Lost Returns: The Mystery

You think Lost might be a little plot heavy? And a wee bit character thin. You think?

Lost does have lots of characters though and they are all emoting like a herd of constipated rhinos. Watching the actors strain at their assigned roles is like watching someone groan and grunt as they try to push a pea across the room with their nose. Not much excitement, nothing you care much about, but it is diverting — and honorable of them to try so hard.

I kept thinking of the indulged producers of this show. Wealthy out of all proportion to the value of what they do. Going into high end stores and saying, “I’ll have that and that, and that over there, I want that too.” Price is no object. They are rolling in dough.

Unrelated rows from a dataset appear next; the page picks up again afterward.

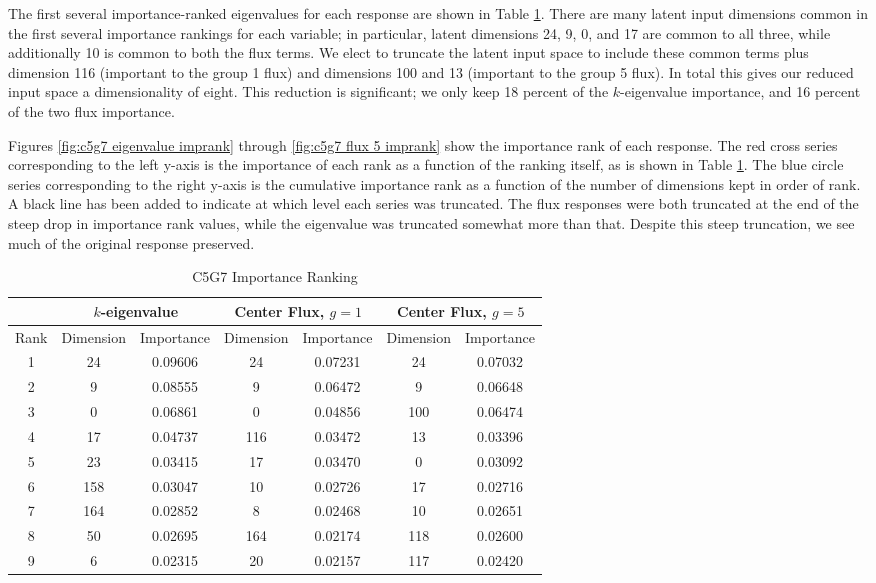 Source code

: The first several importance-ranked eigenvalues
for each response are shown in Table \ref{tab:c5g7 importance}.  There are many latent input dimensions common
in the first several importance rankings for each variable; in particular, latent dimensions 24, 9, 0, and 17
are common to all three, while additionally 10 is common to both the flux terms.  We elect to truncate the
latent input space to include these common terms plus dimension 116 (important to the group 1 flux) and
dimensions 100 and 13 (important to the group 5 flux).  In total this gives our reduced input space a
dimensionality of eight.  This reduction is significant; we only keep 18 percent of the $k$-eigenvalue
importance, and 16 percent of the two flux importance.  

Figures \ref{fig:c5g7 eigenvalue imprank} through
\ref{fig:c5g7 flux 5 imprank} show the importance rank of each response.  The red cross series corresponding
to the left y-axis is the importance of each rank as a function of the ranking itself, as is shown in Table
\ref{tab:c5g7 importance}.  The blue circle series corresponding to the right y-axis is the cumulative
importance rank as a function of the number of dimensions kept in order of rank.  A black line has been added
to indicate at which level each series was truncated.  The flux responses were both truncated at the end of
the steep drop in importance rank values, while the eigenvalue was truncated somewhat more than that.  Despite
this steep truncation, we see much of the original response preserved.

\begin{table}
  \centering
  \begin{tabular}{|c|c c|c c|c c|} \hline
    & \multicolumn{2}{|c|}{$k$-eigenvalue} & \multicolumn{2}{|c|}{Center Flux, $g=1$} &
             \multicolumn{2}{|c|}{Center Flux, $g=5$} \\ \hline
    Rank & Dimension & Importance & Dimension & Importance & Dimension & Importance \\ \hline 
    1 &  24 & 0.09606 &  24 & 0.07231 &  24 &  0.07032  \\
    2 &   9 & 0.08555 &   9 & 0.06472 &   9 &  0.06648  \\
    3 &   0 & 0.06861 &   0 & 0.04856 & 100 &  0.06474  \\
    4 &  17 & 0.04737 & 116 & 0.03472 &  13 &  0.03396  \\
    5 &  23 & 0.03415 &  17 & 0.03470 &   0 &  0.03092  \\
    6 & 158 & 0.03047 &  10 & 0.02726 &  17 &  0.02716  \\
    7 & 164 & 0.02852 &   8 & 0.02468 &  10 &  0.02651  \\
    8 &  50 & 0.02695 & 164 & 0.02174 & 118 &  0.02600  \\
    9 &   6 & 0.02315 &  20 & 0.02157 & 117 &  0.02420  \\
  \hline \end{tabular}
  \caption{C5G7 Importance Ranking}
  \label{tab:c5g7 importance}
\end{table}

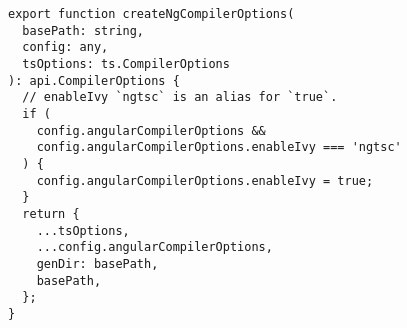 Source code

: \begin{verbatim}
export function createNgCompilerOptions(
  basePath: string,
  config: any,
  tsOptions: ts.CompilerOptions
): api.CompilerOptions {
  // enableIvy `ngtsc` is an alias for `true`.
  if (
    config.angularCompilerOptions &&
    config.angularCompilerOptions.enableIvy === 'ngtsc'
  ) {
    config.angularCompilerOptions.enableIvy = true;
  }
  return {
    ...tsOptions,
    ...config.angularCompilerOptions,
    genDir: basePath,
    basePath,
  };
}
\end{verbatim}
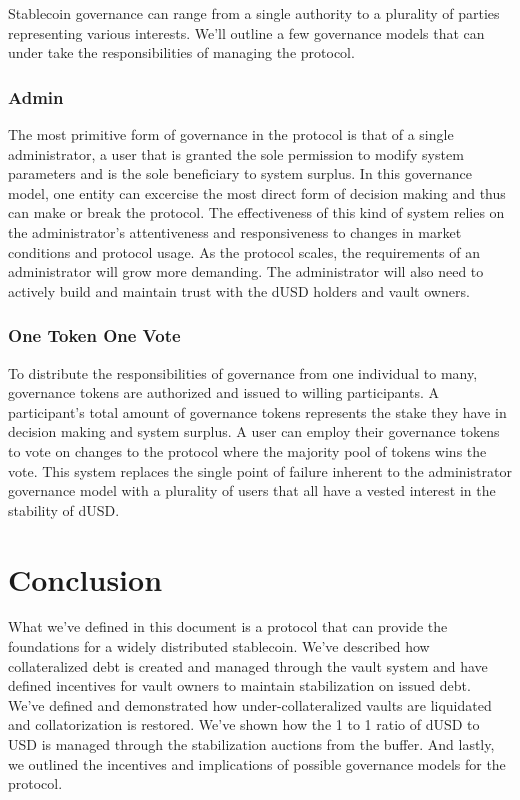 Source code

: \documentclass[12pt]{article}
\begin{document}
Stablecoin governance can range from a single authority to a plurality of parties representing various interests. We'll outline a few governance models that can under take the responsibilities of managing the protocol.

\subsubsection{Admin}
The most primitive form of governance in the protocol is that of a single administrator, a user that is granted the sole permission to modify system parameters and is the sole beneficiary to system surplus. In this governance model, one entity can excercise the most direct form of decision making and thus can make or break the protocol. The effectiveness of this kind of system relies on the administrator's attentiveness and responsiveness to changes in market conditions and protocol usage. As the protocol scales, the requirements of an administrator will grow more demanding. The administrator will also need to actively build and maintain trust with the dUSD holders and vault owners.

\subsubsection{One Token One Vote}
To distribute the responsibilities of governance from one individual to many, governance tokens are authorized and issued to willing participants. A participant's total amount of governance tokens represents the stake they have in decision making and system surplus. A user can employ their governance tokens to vote on changes to the protocol where the majority pool of tokens wins the vote. This system replaces the single point of failure inherent to the administrator governance model with a plurality of users that all have a vested interest in the stability of dUSD.

\section{Conclusion}
What we've defined in this document is a protocol that can provide the foundations for a widely distributed stablecoin. We've described how collateralized debt is created and managed through the vault system and have defined incentives for vault owners to maintain stabilization on issued debt. We've defined and demonstrated how under-collateralized vaults are liquidated and collatorization is restored. We've shown how the 1 to 1 ratio of dUSD to USD is managed through the stabilization auctions from the buffer. And lastly, we outlined the incentives and implications of possible governance models for the protocol.
\end{document}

So that is how they produce shows. I’ll do this, I’ll do that, say the producers: jerk the audience around for their own amusement. The only thing the script left out was an A-bomb. Correction: they have that too. They leave the actors bereft of plot and script and language. It will all work out — the audience will find meaning in it, because people want something to entertain — so they’ll make up the connective tissue and imagine logic. Earning the audience’s emotional involvement is too much of an effort — it’s Lost.

The only bright spot is Evangeline Lilly. She is like a pool of light in a fog — the camera loves her.

How does a show like this get on the air? Lost: The Mystery.